What is expected: Restrict the output to the lines below starting at the one that contains "- Raporty po wydaniu" and ending at the one that contains "Regularna aktualizacja planu", and restate them word for word, both ends included.

○ ○ ○

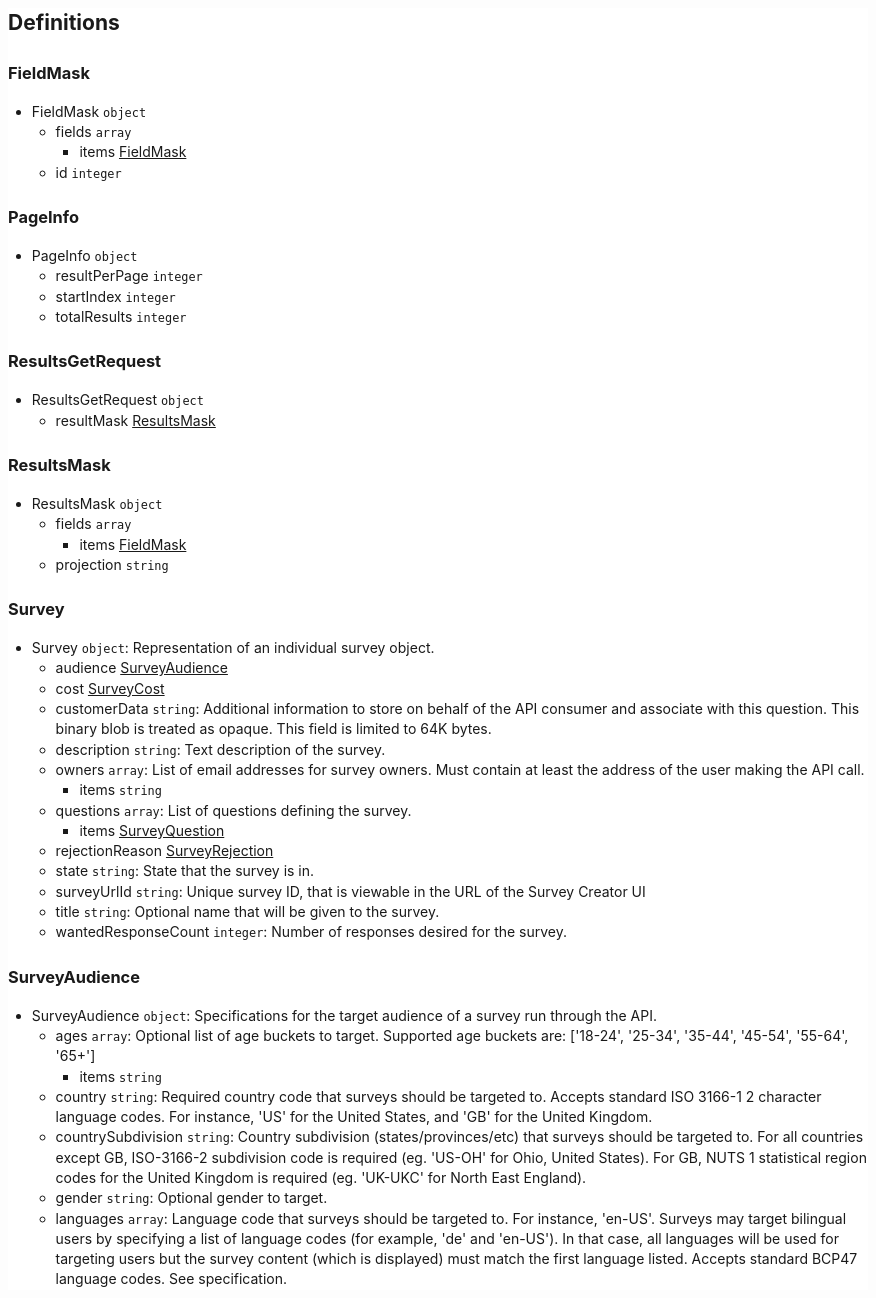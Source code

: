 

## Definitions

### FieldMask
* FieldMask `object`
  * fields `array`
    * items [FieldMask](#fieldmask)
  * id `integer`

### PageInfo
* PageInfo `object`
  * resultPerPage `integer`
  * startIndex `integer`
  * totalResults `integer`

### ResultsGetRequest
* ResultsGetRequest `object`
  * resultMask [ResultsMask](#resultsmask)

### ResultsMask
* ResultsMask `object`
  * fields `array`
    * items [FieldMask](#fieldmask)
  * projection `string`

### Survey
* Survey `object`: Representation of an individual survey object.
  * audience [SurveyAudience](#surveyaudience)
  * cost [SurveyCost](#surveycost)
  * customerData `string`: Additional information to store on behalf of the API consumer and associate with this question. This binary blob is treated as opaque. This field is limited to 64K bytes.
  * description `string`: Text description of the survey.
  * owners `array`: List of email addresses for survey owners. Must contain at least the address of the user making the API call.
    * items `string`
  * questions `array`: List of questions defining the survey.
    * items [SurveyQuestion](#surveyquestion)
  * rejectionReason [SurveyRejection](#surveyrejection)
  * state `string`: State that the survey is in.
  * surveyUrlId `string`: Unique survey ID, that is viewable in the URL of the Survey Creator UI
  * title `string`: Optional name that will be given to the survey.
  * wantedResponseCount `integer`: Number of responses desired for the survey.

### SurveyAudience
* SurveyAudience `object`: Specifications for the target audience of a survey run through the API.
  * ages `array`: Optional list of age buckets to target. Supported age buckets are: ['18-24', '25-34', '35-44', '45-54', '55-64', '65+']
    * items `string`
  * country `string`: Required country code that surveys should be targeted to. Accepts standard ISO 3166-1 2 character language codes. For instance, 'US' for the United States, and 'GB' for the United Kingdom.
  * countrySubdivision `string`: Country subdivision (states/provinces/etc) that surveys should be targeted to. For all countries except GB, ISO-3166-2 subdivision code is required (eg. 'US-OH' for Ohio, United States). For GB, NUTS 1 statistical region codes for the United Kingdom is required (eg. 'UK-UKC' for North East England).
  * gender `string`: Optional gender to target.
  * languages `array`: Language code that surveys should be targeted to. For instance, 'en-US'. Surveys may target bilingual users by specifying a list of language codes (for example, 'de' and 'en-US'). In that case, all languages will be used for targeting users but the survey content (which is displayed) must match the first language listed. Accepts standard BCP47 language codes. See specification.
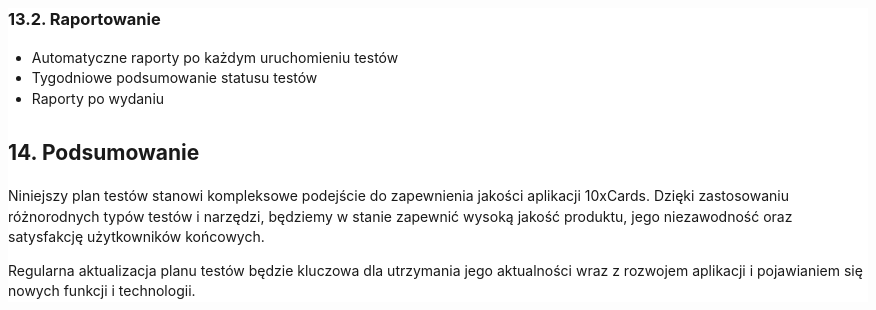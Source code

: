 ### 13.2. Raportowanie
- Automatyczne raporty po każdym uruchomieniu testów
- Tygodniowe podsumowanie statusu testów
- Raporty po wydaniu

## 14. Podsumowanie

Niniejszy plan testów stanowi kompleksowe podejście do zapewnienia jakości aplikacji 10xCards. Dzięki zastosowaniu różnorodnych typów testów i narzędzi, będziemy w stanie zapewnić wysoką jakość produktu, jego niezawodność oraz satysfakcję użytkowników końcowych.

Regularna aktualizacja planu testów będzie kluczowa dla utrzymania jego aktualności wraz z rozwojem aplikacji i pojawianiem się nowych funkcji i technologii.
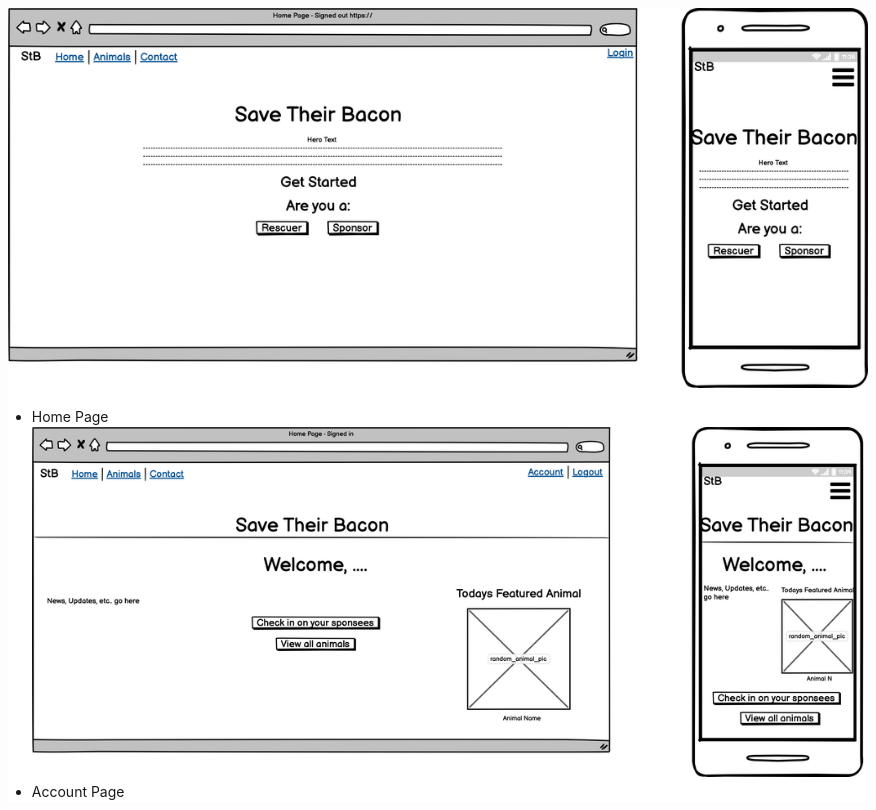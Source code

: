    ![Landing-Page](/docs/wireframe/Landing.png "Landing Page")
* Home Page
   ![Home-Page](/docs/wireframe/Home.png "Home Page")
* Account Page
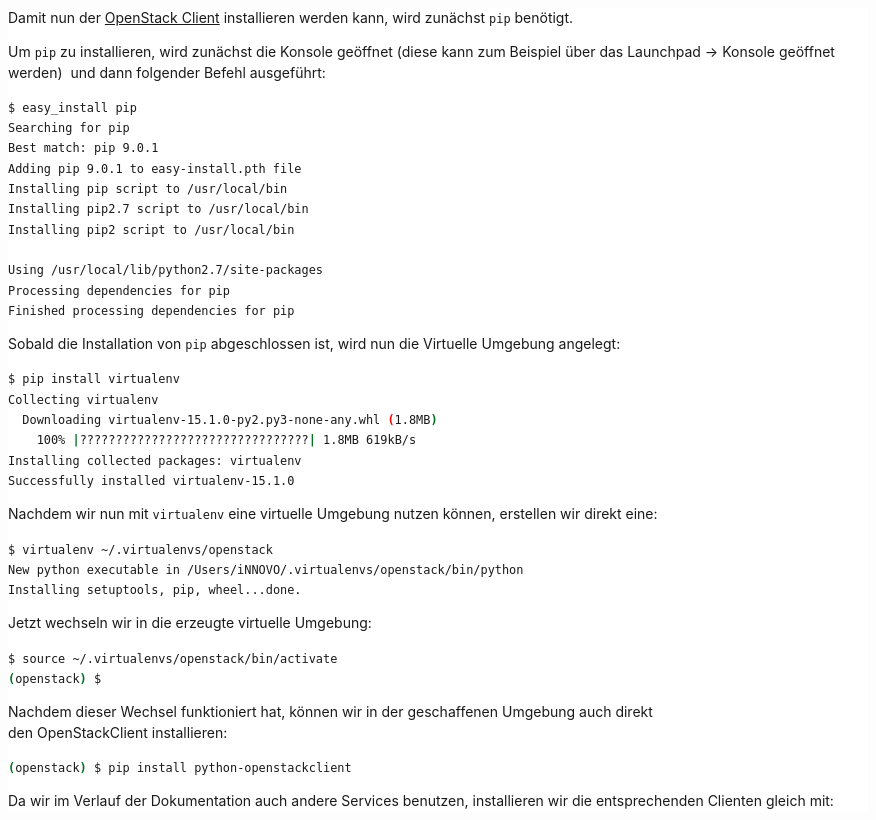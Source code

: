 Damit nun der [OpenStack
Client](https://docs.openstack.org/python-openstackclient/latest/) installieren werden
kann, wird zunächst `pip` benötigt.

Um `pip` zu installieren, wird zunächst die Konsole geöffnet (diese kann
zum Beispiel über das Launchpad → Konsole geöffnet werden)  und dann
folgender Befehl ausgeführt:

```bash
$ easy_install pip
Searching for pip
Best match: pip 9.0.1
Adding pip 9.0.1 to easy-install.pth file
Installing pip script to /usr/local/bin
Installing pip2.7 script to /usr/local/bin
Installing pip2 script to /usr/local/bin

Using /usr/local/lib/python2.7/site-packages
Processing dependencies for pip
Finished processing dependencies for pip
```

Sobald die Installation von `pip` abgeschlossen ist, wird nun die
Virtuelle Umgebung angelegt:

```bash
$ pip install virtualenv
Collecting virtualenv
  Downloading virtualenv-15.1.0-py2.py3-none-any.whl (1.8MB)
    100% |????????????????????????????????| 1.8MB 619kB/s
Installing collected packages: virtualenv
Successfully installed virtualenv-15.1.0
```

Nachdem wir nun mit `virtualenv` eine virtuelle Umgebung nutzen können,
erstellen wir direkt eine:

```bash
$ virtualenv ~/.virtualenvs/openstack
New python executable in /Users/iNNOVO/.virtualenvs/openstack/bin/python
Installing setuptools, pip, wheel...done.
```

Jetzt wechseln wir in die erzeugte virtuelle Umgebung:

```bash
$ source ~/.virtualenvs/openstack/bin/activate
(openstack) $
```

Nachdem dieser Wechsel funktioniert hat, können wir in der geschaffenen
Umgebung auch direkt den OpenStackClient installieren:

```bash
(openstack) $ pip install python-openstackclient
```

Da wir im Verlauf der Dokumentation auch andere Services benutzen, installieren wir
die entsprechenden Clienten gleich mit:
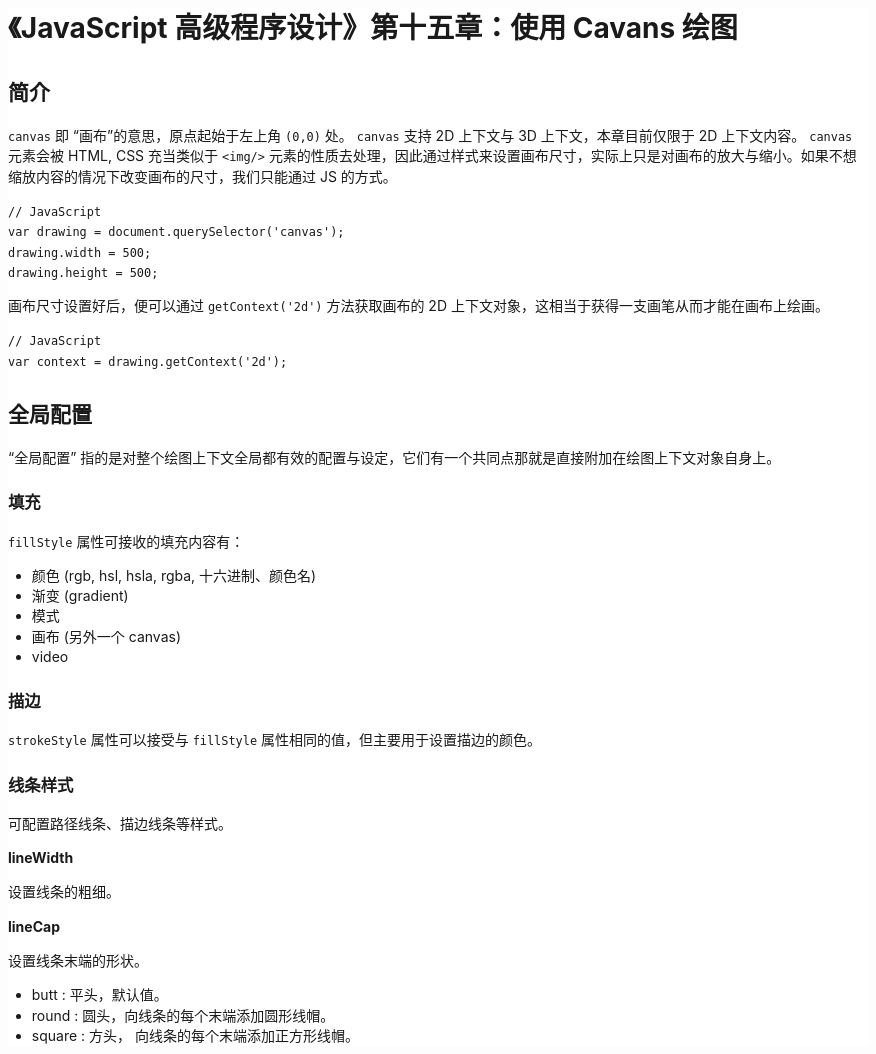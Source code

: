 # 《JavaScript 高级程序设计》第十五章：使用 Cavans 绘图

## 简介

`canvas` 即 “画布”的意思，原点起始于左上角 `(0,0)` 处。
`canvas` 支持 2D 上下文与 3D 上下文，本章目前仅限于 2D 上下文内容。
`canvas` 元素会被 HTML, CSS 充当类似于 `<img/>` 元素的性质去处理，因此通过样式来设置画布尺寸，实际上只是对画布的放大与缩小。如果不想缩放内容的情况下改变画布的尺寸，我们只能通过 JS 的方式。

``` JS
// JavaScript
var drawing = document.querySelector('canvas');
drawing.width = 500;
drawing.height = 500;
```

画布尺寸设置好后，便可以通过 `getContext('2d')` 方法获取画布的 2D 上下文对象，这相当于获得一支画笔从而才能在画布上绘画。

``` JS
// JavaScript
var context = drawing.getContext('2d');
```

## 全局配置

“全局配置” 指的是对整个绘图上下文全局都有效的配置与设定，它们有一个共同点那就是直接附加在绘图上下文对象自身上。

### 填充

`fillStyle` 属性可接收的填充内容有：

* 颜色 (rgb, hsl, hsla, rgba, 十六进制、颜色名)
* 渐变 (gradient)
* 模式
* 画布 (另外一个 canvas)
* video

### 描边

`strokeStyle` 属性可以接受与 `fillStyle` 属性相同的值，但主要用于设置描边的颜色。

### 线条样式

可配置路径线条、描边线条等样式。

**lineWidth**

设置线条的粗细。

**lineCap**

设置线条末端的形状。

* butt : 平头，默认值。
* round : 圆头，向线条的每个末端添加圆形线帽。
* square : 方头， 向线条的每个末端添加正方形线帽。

○ ○ ○

Task solution:
- Raporty po wydaniu

## 14. Podsumowanie

Niniejszy plan testów stanowi kompleksowe podejście do zapewnienia jakości aplikacji 10xCards. Dzięki zastosowaniu różnorodnych typów testów i narzędzi, będziemy w stanie zapewnić wysoką jakość produktu, jego niezawodność oraz satysfakcję użytkowników końcowych.

Regularna aktualizacja planu testów będzie kluczowa dla utrzymania jego aktualności wraz z rozwojem aplikacji i pojawianiem się nowych funkcji i technologii.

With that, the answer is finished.